TFOA Chapter 14
In a week, there would be a festival.
The village buzzed with festival preparations. Everyone was readying hearty, enduring foods crafted from crops that had weathered the winter.
Helen at the general store had prepared cards and bookmarks printed with the current year, while Edgar and his wife from the seed nursery tended to kumquat saplings no bigger than a little finger.
Raul had set aside carrot pickles and willow bark wine that he'd fermented the year before.
"Why willow bark of all things? There are so many things you can make into liquor."
"Last year was near the end of the war, so there wasn't a single blade of grass around. The only thing I could use to make liquor was bark."
"That's true.
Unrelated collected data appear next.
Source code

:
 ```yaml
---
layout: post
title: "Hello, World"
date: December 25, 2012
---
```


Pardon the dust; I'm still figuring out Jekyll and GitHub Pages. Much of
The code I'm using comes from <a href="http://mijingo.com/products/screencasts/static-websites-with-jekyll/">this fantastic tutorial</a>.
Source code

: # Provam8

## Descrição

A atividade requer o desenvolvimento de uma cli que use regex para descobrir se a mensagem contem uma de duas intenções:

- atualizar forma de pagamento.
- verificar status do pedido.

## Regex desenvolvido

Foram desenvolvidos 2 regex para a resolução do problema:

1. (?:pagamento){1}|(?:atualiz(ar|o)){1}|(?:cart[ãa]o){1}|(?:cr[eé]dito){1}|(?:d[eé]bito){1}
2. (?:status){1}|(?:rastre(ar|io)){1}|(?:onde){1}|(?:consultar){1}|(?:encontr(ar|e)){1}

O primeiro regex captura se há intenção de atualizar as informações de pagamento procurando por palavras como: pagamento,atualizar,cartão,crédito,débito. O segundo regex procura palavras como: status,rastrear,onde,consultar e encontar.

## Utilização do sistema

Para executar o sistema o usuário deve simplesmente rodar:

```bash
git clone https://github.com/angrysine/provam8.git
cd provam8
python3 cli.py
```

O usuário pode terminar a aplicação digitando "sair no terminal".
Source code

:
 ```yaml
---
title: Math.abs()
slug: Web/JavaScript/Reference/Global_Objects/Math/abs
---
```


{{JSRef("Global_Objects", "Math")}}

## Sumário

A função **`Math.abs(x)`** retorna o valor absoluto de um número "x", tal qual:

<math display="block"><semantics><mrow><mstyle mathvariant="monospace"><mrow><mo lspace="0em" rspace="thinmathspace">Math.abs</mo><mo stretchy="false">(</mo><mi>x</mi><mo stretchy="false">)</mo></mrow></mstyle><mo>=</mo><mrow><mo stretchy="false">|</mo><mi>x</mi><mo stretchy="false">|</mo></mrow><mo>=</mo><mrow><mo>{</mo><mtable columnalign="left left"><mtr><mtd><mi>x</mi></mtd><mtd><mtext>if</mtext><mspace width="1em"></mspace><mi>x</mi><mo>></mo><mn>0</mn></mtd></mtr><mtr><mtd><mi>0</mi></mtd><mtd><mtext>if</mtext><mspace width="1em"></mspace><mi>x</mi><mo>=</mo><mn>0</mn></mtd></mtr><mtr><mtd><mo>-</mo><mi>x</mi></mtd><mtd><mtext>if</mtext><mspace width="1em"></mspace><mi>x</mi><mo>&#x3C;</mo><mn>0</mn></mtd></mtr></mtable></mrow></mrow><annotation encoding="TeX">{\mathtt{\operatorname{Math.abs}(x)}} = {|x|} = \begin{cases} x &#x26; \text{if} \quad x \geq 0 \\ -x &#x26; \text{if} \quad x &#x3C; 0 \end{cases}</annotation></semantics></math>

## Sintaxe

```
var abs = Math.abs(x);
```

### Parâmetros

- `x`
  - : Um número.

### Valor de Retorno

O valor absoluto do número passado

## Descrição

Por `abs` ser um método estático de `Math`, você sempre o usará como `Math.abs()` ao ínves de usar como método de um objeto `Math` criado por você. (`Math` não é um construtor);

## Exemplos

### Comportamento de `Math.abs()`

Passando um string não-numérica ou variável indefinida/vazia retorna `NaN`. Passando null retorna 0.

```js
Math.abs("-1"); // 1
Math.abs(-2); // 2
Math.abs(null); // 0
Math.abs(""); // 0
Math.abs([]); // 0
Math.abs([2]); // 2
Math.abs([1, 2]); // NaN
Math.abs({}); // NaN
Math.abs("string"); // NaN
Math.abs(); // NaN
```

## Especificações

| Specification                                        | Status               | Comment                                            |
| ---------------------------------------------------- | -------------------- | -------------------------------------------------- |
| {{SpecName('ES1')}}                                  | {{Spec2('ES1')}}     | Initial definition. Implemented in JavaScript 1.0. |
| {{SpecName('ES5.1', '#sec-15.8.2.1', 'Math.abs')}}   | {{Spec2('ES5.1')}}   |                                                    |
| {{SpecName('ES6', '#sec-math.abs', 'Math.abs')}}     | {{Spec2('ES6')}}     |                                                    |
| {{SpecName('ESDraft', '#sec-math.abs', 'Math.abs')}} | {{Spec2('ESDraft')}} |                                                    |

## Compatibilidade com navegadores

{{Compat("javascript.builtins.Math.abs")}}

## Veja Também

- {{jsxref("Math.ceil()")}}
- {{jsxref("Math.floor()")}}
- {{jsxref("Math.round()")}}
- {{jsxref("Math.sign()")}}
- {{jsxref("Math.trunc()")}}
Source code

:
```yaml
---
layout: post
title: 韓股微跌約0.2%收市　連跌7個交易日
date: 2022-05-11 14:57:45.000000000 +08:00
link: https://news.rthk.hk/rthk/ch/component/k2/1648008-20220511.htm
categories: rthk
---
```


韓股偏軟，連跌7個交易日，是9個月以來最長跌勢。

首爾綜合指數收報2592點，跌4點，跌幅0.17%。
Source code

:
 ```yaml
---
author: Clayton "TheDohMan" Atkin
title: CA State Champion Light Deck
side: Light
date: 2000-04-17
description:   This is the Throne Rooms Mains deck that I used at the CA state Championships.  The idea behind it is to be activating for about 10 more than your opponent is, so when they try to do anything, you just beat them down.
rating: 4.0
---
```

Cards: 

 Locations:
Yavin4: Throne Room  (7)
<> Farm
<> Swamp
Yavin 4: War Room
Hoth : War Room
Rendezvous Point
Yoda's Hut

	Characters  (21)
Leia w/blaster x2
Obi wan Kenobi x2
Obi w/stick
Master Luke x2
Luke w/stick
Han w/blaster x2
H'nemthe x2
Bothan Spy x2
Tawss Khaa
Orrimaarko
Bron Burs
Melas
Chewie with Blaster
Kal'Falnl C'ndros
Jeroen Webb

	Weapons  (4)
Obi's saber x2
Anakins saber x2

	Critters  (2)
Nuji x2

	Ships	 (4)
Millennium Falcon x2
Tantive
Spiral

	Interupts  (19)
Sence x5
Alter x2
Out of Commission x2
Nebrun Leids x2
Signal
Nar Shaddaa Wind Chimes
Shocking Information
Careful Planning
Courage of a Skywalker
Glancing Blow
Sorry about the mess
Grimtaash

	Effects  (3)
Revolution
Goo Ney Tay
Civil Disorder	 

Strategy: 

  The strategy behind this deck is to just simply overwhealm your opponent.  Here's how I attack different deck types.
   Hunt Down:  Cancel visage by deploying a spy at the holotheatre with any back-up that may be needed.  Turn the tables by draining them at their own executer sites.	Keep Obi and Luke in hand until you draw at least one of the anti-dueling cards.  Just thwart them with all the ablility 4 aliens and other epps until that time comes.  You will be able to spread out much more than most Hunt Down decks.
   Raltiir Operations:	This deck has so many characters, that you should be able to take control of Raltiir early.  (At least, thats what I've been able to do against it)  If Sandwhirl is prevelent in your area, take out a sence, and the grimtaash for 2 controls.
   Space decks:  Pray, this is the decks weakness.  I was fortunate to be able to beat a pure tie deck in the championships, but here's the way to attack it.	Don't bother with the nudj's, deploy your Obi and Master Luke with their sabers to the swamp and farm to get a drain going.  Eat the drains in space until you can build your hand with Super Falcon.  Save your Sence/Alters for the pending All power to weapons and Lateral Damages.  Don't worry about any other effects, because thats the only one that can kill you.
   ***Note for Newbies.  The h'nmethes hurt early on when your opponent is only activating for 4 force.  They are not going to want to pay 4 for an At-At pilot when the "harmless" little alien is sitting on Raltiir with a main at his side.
Back then, I was chewing on shoe insoles too. They were cowhide, you know."
Niksi sat at Raul's bar counter, pondering what she should prepare. But no matter how much she thought about it, no answer came. Her money was almost completely gone, and to share something with others from her already meager household, she'd have to tear off the roof.
Something she could prepare within a week...
'It would be nice if there were crops that could grow in just a week.'
"Oh, right."
There was a research theory that could make ordinary crops grow instantly. From the distant past—the far distant past.
Back when she was at university before World War II started, there had been an experiment her senior conducted. At the time, Niksi and he were both studying stem cells, but their purposes couldn't have been more different.
His research focused on cultivating large-scale crops for feeding humanity, while Niksi's centered on bodily regeneration through cellular division.
Manipulating plant cells versus manipulating human cells. The answer to which was more difficult was obvious.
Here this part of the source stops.